Currently, utilizing remote computing resources is a complex and time consuming task. Many national laboratories, for example, make computing time available on powerful supercomputers that are too expensive for the average user to purchase. But in order to use one of these machines, the user must apply for and obtain an account, log in, write, compile and debug the program, and then execute the program and manually collect the results. Furthermore any program written for that machine must be ported, recompiled, and debugged prior to execution on another type of machine.
Similarly, effectively utilizing computing resources within an intra-net is equally challenging for the average user. While load sharing facilities, such as Utopia [11], and parallel programming libraries such as PVM [4], provide some support for running applications on heterogeneous architectures, the user must still compile, debug, and install the application on each platform on which it is to run. As as result, utilizing heterogeneous computing resources is rarely done in practice.
By leveraging its key mechanisms on existing Java technology, ParaWeb programmers need not worry about issues related to heterogeneity. ParaWeb provides mechanisms for the execution of Java programs remotely or in parallel in a simple yet elegant way. Using Java, programmers write, debug and compile (to byte-code) programs on their own machine. The same byte-code can be executed on any server, with each server emulating a strictly defined virtual machine. Consequently, the programmer need never worry about problems such as data alignment, data representation and operating system compatibilities, that are typically associated with heterogeneous distributed or parallel computing.

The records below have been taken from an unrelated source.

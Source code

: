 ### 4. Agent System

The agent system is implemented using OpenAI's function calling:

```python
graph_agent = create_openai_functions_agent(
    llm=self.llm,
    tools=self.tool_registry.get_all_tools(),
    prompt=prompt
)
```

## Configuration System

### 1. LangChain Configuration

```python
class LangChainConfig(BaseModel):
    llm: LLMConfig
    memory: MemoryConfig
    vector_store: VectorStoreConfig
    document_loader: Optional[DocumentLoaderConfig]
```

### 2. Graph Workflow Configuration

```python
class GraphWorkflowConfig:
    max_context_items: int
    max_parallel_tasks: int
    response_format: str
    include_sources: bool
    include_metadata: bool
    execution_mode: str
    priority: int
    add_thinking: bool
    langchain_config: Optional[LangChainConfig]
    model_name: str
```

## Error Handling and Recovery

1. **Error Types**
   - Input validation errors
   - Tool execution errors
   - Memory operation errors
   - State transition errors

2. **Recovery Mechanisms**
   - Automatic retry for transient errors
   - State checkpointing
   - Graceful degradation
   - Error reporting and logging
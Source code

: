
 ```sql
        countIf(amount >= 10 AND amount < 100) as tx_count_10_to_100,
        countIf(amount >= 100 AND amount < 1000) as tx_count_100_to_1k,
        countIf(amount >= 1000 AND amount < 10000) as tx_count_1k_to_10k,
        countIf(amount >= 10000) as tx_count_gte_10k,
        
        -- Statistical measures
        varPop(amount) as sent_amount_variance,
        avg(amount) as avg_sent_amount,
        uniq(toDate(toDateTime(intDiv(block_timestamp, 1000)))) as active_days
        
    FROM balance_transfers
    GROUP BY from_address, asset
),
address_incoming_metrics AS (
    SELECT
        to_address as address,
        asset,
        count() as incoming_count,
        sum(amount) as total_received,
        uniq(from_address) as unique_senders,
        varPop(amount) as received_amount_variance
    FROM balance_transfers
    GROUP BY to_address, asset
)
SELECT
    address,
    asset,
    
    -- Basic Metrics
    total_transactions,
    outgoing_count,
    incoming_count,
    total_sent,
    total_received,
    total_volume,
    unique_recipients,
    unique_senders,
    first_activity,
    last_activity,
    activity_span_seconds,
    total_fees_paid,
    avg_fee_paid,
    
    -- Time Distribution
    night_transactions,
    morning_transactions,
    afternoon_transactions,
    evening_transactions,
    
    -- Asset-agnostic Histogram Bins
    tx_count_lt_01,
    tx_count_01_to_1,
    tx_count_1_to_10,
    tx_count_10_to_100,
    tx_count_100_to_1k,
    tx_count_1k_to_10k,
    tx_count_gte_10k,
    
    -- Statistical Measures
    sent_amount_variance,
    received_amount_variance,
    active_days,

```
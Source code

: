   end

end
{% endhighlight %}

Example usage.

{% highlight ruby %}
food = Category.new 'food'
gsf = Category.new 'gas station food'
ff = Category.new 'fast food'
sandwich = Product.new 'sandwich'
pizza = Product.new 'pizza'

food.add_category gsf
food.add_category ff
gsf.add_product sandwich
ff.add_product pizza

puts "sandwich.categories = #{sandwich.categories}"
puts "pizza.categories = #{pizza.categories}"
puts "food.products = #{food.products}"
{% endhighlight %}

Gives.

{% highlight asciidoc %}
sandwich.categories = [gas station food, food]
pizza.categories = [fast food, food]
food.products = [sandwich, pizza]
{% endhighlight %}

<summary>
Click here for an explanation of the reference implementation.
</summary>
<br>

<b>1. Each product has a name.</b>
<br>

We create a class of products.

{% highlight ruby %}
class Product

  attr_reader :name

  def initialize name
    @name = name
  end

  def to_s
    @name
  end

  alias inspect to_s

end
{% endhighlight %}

ParaWeb extends the conventional Web model in a number of ways. First, ParaWeb permits clients to download and execute a single Java application in parallel, on a network of workstations. Second, clients can automatically upload and execute programs on remote compute servers. In the latter case, a site willing to act as a compute server, such as the national laboratory in the previous example, or even compute servers within an organization, run byte-code interpreters which in turn execute code on behalf of the client. The program is automatically uploaded and executed on a compute server and results are returned to the client. In the case of a parallel application, the client may upload code to many heterogeneous compute servers within an organization or even throughout the Internet.